Piombino non è più una ’roccaforte rossa’ e lo si era capito dalle amministrative del 2019, che per la prima volta in 75 anni, avevano portato alla guida del Comune un sindaco di Fratelli d’Italia, Francesco Ferrari, sia pur appoggiato da una lista civica trasversale. Tuttavia il Pd mantiene la bandierina del primo partito in città. Alle due di notte i Democratici fermano Fratelli d’Italia sulla linea del Piave mantenendo un leggero vantaggio sul partito di Meloni. Dopo le prime 20 sezioni il Pd supera il 23% e FdI si ferma al 22,87%. Il dato definitivo sarà 24,64% per il Pd e 22,66% per Fdi.

Ma che cosa è successo nella città che per lungo tempo della canmpagna elettorale è stata al centro del dibattito nazionale a causa del progetto dei rigassificatore? La prima osservazione che si può fare è che i comitati del no al progetto hanno influito in piccola parte sul voto.
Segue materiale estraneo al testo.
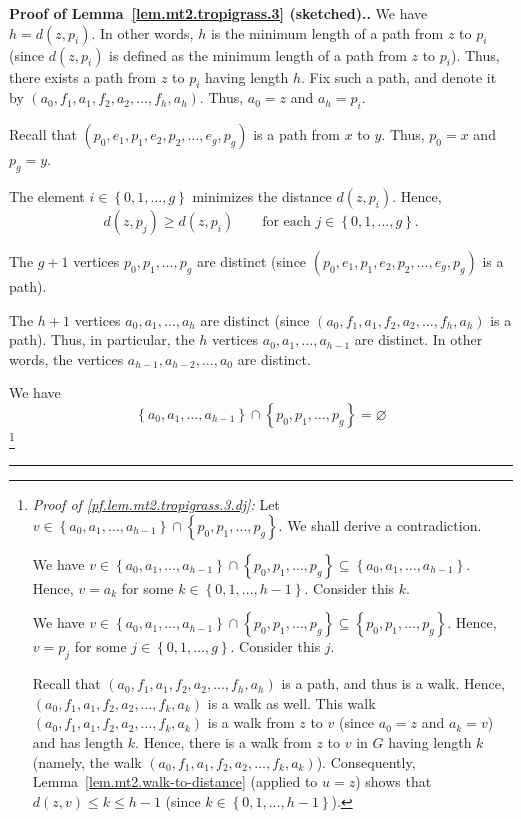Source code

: \documentclass[numbers=enddot,12pt,final,onecolumn,notitlepage]{scrartcl}%
\theoremstyle{definition}
\newenvironment{proof}[1][Proof]{\noindent\textbf{#1.} }{\ \rule{0.5em}{0.5em}}
\newcommand{\set}[1]{\left\{ #1 \right\}}
\newcommand{\tup}[1]{\left( #1 \right)}
\begin{document}
\begin{proof}[Proof of Lemma~\ref{lem.mt2.tropigrass.3} (sketched).]
We have $h = d \tup{z, p_i}$.
In other words, $h$ is the minimum length of a path from $z$
to $p_i$ (since $d \tup{z, p_i}$ is defined as
the minimum length of a path from $z$ to $p_i$).
Thus, there exists a path from $z$ to $p_i$ having length $h$.
Fix such a path, and denote it by
$\tup{a_0, f_1, a_1, f_2, a_2, \ldots, f_h, a_h}$.
Thus, $a_0 = z$ and $a_h = p_i$.

Recall that $\tup{p_0, e_1, p_1, e_2, p_2, \ldots, e_g, p_g}$
is a path from $x$ to $y$.
Thus, $p_0 = x$ and $p_g = y$.

The element $i \in \set{0, 1, \ldots, g}$ minimizes the
distance $d \tup{z, p_i}$. Hence,
\begin{equation}
d \tup{z, p_j} \geq d \tup{z, p_i}
\qquad \text{for each } j \in \set{0, 1, \ldots, g} .
\label{pf.lem.mt2.tropigrass.3.min}
\end{equation}

The $g+1$ vertices $p_0, p_1, \ldots, p_g$ are
distinct
(since $\tup{p_0, e_1, p_1, e_2, p_2, \ldots, e_g, p_g}$ is a
path).

The $h+1$ vertices $a_0, a_1, \ldots, a_h$
are distinct
(since $\tup{a_0, f_1, a_1, f_2, a_2, \ldots, f_h, a_h}$
is a path).
Thus, in particular, the $h$ vertices
$a_0, a_1, \ldots, a_{h-1}$ are distinct.
In other words, the vertices $a_{h-1}, a_{h-2}, \ldots, a_0$ are
distinct.

We have
\begin{equation}
\set{a_0, a_1, \ldots, a_{h-1}} \cap \set{p_0, p_1, \ldots, p_g}
= \varnothing
\label{pf.lem.mt2.tropigrass.3.dj}
\end{equation}
\footnote{\textit{Proof of \eqref{pf.lem.mt2.tropigrass.3.dj}:}
    Let $v \in
    \set{a_0, a_1, \ldots, a_{h-1}} \cap \set{p_0, p_1, \ldots, p_g}$.
    We shall derive a contradiction.

    We have
    $v \in
    \set{a_0, a_1, \ldots, a_{h-1}} \cap \set{p_0, p_1, \ldots, p_g}
    \subseteq \set{a_0, a_1, \ldots, a_{h-1}}$. Hence,
    $v = a_k$ for some $k \in \set{0, 1, \ldots, h-1}$. Consider this
    $k$.

    We have $v \in
    \set{a_0, a_1, \ldots, a_{h-1}} \cap \set{p_0, p_1, \ldots, p_g}
    \subseteq \set{p_0, p_1, \ldots, p_g}$. Hence,
    $v = p_j$ for some $j \in \set{0, 1, \ldots, g}$. Consider this
    $j$. 

    Recall that $\tup{a_0, f_1, a_1, f_2, a_2, \ldots, f_h, a_h}$
    is a path, and thus is a walk. Hence,
    $\tup{a_0, f_1, a_1, f_2, a_2, \ldots, f_k, a_k}$
    is a walk as well. This walk
    $\tup{a_0, f_1, a_1, f_2, a_2, \ldots, f_k, a_k}$
    is a walk from $z$ to $v$ (since
    $a_0 = z$ and $a_k = v$) and has length $k$.
    Hence, there is a walk from $z$ to $v$ in $G$ having length
    $k$ (namely, the walk
    $\tup{a_0, f_1, a_1, f_2, a_2, \ldots, f_k, a_k}$).
    Consequently, Lemma~\ref{lem.mt2.walk-to-distance}
    (applied to $u = z$) shows that
    $d \tup{z, v} \leq k \leq h-1$
    (since $k \in \set{0, 1, \ldots, h-1}$).

}
\end{proof}
\end{document}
Prima di tutto a Piombino l’affluenza pari al 66% è stata in linea con gli altri centri della costa livornese. Quindi non c’è stata una protesta ben definita legata alle urne, come qualcuno adombrava alla vigilia. In secondo luogo tutti i partiti favorevoli al rigassificatore non sono stati puniti dal voto dei piombinesi. Non è stato punito il Pd nonostante il commissario e presidente di Regione Eugenio Giani sia stato duramente criticato dai comitati contrari all’impianto. Non è stato punito Fratelli d’Italia che con Giorgia Meloni ha detto che i rigassificatori servono e che, se non si individua un’alternativa di altrettanto rapida esecuzione, si dovrà fare a Piombino (e l’alternativa con gli stessi tempi di Piombino non esiste). Non è stato punito molto neppure il terzo Polo di Calenda che a Piombino è venuto (unico leader nazionale) per dire che il rigassificatore è sicuro e si deve fare per evitare che famiglie e imprese si trovino nei guai.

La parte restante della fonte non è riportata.